GOAL OF THE EXERCISE: A copy is needed of each line in the records that has the word "cell".

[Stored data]
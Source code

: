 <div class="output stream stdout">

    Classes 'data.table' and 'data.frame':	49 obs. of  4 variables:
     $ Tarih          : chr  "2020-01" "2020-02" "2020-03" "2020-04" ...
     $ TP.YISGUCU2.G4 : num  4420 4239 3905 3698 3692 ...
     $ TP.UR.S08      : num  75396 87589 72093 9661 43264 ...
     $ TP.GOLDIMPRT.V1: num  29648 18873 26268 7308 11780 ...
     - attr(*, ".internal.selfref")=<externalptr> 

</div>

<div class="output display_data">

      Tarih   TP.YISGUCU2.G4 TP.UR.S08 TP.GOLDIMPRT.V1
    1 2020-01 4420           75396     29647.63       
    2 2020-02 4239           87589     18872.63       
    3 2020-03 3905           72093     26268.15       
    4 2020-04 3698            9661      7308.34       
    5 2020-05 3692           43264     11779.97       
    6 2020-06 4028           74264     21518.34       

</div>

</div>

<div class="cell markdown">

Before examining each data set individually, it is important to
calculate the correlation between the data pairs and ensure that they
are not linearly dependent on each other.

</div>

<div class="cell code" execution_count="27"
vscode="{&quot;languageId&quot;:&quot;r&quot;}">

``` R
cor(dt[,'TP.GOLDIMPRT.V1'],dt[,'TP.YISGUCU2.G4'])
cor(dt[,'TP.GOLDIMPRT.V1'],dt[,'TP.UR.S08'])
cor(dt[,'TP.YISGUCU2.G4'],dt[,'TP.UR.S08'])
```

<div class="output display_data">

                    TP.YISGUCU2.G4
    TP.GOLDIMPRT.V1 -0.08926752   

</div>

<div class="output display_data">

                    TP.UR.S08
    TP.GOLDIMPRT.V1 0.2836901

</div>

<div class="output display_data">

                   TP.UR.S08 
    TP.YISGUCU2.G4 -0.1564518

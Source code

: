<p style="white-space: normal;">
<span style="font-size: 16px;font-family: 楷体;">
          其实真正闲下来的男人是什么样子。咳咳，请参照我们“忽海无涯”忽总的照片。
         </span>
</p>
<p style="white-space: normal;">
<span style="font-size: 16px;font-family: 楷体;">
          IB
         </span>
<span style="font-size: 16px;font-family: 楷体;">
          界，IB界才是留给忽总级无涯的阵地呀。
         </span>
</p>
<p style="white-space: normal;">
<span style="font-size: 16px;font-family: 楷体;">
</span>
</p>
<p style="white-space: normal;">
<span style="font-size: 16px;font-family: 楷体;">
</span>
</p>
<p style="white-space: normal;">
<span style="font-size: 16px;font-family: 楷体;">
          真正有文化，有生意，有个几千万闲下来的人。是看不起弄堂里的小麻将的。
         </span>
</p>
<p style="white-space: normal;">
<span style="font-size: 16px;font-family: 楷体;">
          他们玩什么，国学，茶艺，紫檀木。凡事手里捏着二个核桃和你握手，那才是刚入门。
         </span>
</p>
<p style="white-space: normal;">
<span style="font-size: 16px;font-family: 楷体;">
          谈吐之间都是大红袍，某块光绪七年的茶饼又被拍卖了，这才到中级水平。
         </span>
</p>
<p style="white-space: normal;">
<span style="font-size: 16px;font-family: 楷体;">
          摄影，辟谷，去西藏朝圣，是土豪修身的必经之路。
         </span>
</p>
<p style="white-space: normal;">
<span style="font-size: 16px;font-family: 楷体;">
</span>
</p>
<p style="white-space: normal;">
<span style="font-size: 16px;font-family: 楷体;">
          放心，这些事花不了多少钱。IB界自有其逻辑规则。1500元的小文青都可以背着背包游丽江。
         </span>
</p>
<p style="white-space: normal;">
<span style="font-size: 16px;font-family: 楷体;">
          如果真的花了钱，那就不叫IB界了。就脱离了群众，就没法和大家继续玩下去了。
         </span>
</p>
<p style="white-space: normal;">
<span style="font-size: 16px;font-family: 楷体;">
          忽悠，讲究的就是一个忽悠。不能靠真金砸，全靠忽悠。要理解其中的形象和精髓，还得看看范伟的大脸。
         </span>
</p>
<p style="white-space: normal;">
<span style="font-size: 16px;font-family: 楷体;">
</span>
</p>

REPLY:
<div class="cell markdown">
<div class="cell code" execution_count="27"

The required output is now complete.